*** Information given ***

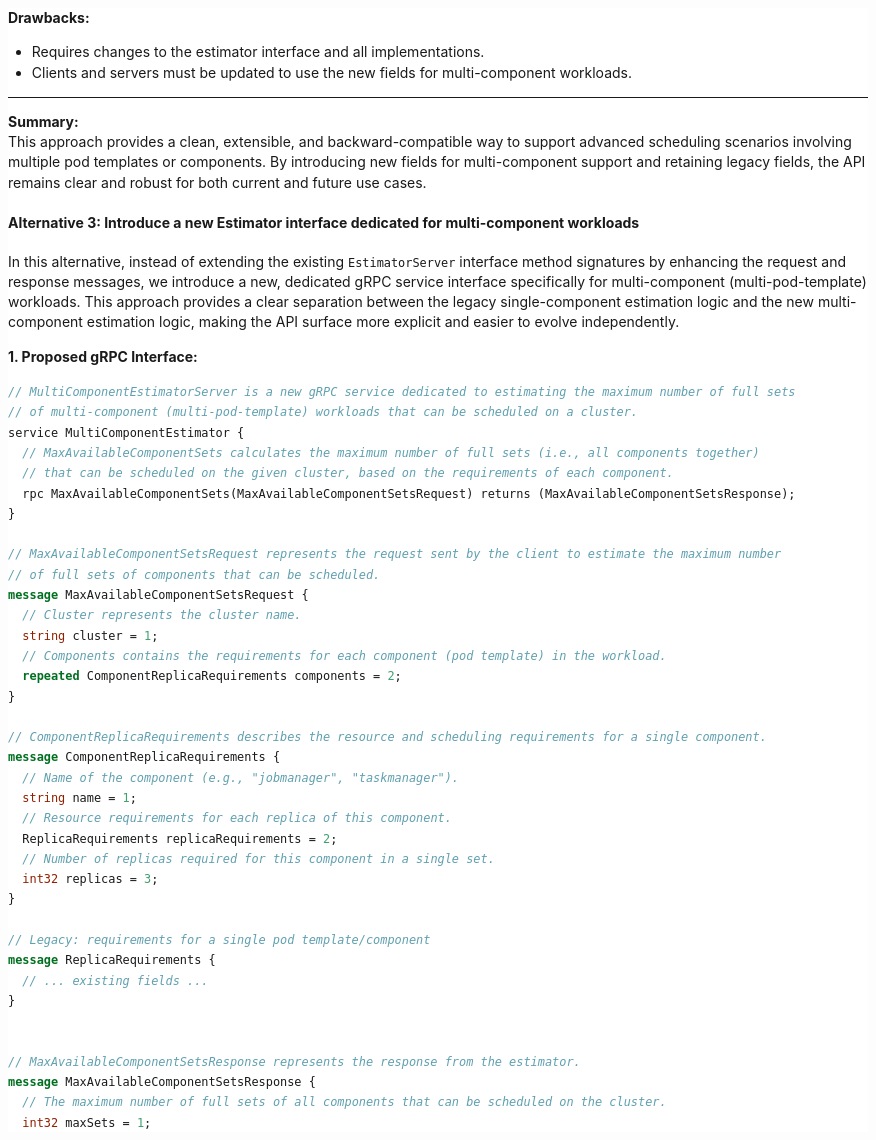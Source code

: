 **Drawbacks:**
- Requires changes to the estimator interface and all implementations.
- Clients and servers must be updated to use the new fields for multi-component workloads.

---

**Summary:**  
This approach provides a clean, extensible, and backward-compatible way to support advanced scheduling scenarios involving multiple pod templates or components. By introducing new fields for multi-component support and retaining legacy fields, the API remains clear and robust for both current and future use cases.

#### Alternative 3: Introduce a new Estimator interface dedicated for multi-component workloads

In this alternative, instead of extending the existing `EstimatorServer` interface method signatures by enhancing the request and response messages, we introduce a new, dedicated gRPC service interface specifically for multi-component (multi-pod-template) workloads. This approach provides a clear separation between the legacy single-component estimation logic and the new multi-component estimation logic, making the API surface more explicit and easier to evolve independently.

**1. Proposed gRPC Interface:**
```protobuf
// MultiComponentEstimatorServer is a new gRPC service dedicated to estimating the maximum number of full sets
// of multi-component (multi-pod-template) workloads that can be scheduled on a cluster.
service MultiComponentEstimator {
  // MaxAvailableComponentSets calculates the maximum number of full sets (i.e., all components together)
  // that can be scheduled on the given cluster, based on the requirements of each component.
  rpc MaxAvailableComponentSets(MaxAvailableComponentSetsRequest) returns (MaxAvailableComponentSetsResponse);
}

// MaxAvailableComponentSetsRequest represents the request sent by the client to estimate the maximum number
// of full sets of components that can be scheduled.
message MaxAvailableComponentSetsRequest {
  // Cluster represents the cluster name.
  string cluster = 1;
  // Components contains the requirements for each component (pod template) in the workload.
  repeated ComponentReplicaRequirements components = 2;
}

// ComponentReplicaRequirements describes the resource and scheduling requirements for a single component.
message ComponentReplicaRequirements {
  // Name of the component (e.g., "jobmanager", "taskmanager").
  string name = 1;
  // Resource requirements for each replica of this component.
  ReplicaRequirements replicaRequirements = 2;
  // Number of replicas required for this component in a single set.
  int32 replicas = 3;
}

// Legacy: requirements for a single pod template/component
message ReplicaRequirements {
  // ... existing fields ...
}


// MaxAvailableComponentSetsResponse represents the response from the estimator.
message MaxAvailableComponentSetsResponse {
  // The maximum number of full sets of all components that can be scheduled on the cluster.
  int32 maxSets = 1;
```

*** End of Information given ***

From the records above, copy each line in which the string "ComponentReplicaRequirements" occurs.

  repeated ComponentReplicaRequirements components = 2;
// ComponentReplicaRequirements describes the resource and scheduling requirements for a single component.
message ComponentReplicaRequirements {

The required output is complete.